Type I vs. Family-Wise Error?
Type I error: false positive in one test. Family-Wise error: probability of ANY false positive among all tests. Bonferroni controls the latter (stricter).
Is Bonferroni too conservative?
Yes, often. With many tests, the threshold becomes very stringent (e.g., 0.05/1000 = 0.00005), reducing statistical power. Consider Holm or FDR instead.
How to count the number of tests?
Count every statistical test: t-tests, correlations, ANOVAs, all comparisons. Conservative counting ensures protection; undercounting increases false positives.
Use Bonferroni always?
Not always. Use for confirmatory studies with specific hypotheses. For exploratory analysis on many variables, FDR (False Discovery Rate) is often better.

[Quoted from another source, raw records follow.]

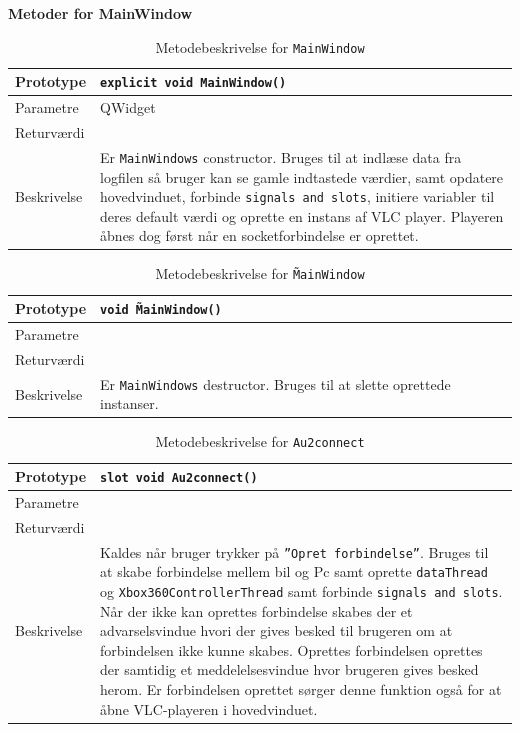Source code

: \textbf{Metoder for MainWindow}

\begin{table}[H]
\begin{tabularx}{\textwidth}{| L{2.5 cm} | Z |} \hline
Prototype & \texttt{explicit void MainWindow()} \\\hline
Parametre &  QWidget \\\hline
Returværdi &  \\\hline
Beskrivelse & Er \texttt{MainWindows} constructor. Bruges til at indlæse data fra logfilen så bruger kan se gamle indtastede værdier, samt opdatere hovedvinduet, forbinde \texttt{signals and slots}, initiere variabler til deres default værdi og oprette en instans af VLC player. Playeren åbnes dog først når en socketforbindelse er oprettet.   \\\hline
\end{tabularx}
\caption{Metodebeskrivelse for \texttt{MainWindow}}
\label{table:met_MainWindow}
\end{table}

\begin{table}[H]
\begin{tabularx}{\textwidth}{| L{2.5 cm} | Z |} \hline
Prototype & \texttt{void \~MainWindow()} \\\hline
Parametre &  \\\hline
Returværdi &  \\\hline
Beskrivelse & Er \texttt{MainWindows} destructor. Bruges til at slette oprettede instanser. \\\hline
\end{tabularx}
\caption{Metodebeskrivelse for \texttt{\~MainWindow}}
\label{table:met_sMainWindow}
\end{table}


\begin{table}[H]
\begin{tabularx}{\textwidth}{| L{2.5 cm} | Z |} \hline
Prototype & \texttt{slot void Au2connect()} \\\hline
Parametre &   \\\hline
Returværdi &  \\\hline
Beskrivelse & Kaldes når bruger trykker på \texttt{''Opret forbindelse''}. Bruges til at skabe forbindelse mellem bil og Pc samt oprette \texttt{dataThread} og \texttt{Xbox360ControllerThread} samt forbinde \texttt{signals and slots}. Når der ikke kan oprettes forbindelse skabes der et advarselsvindue hvori der gives besked til brugeren om at forbindelsen ikke kunne skabes. Oprettes forbindelsen oprettes der samtidig et meddelelsesvindue hvor brugeren gives besked herom. Er forbindelsen oprettet sørger denne funktion også for at åbne VLC-playeren i hovedvinduet. \\\hline
\end{tabularx}
\caption{Metodebeskrivelse for \texttt{Au2connect}}
\label{table:met_Au2connect}
\end{table}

What if tests aren't independent?
Bonferroni assumes independence. For correlated tests, it's overly conservative. Holm-Bonferroni or permutation methods may be better.
Can adjusted p-values exceed 1?
Yes, they're capped at 1.0. When adjusted p = p × m > 1, the original p-value exceeds the corrected threshold by a large margin.
Bonferroni vs. FDR?
Bonferroni: controls family-wise error (stricter, fewer false positives). FDR: controls proportion of false discoveries (less strict, more power).
What's Holm-Bonferroni?
An improvement: order p-values, then compare to α/m, α/(m-1), α/(m-2)... Less conservative while still controlling family-wise error.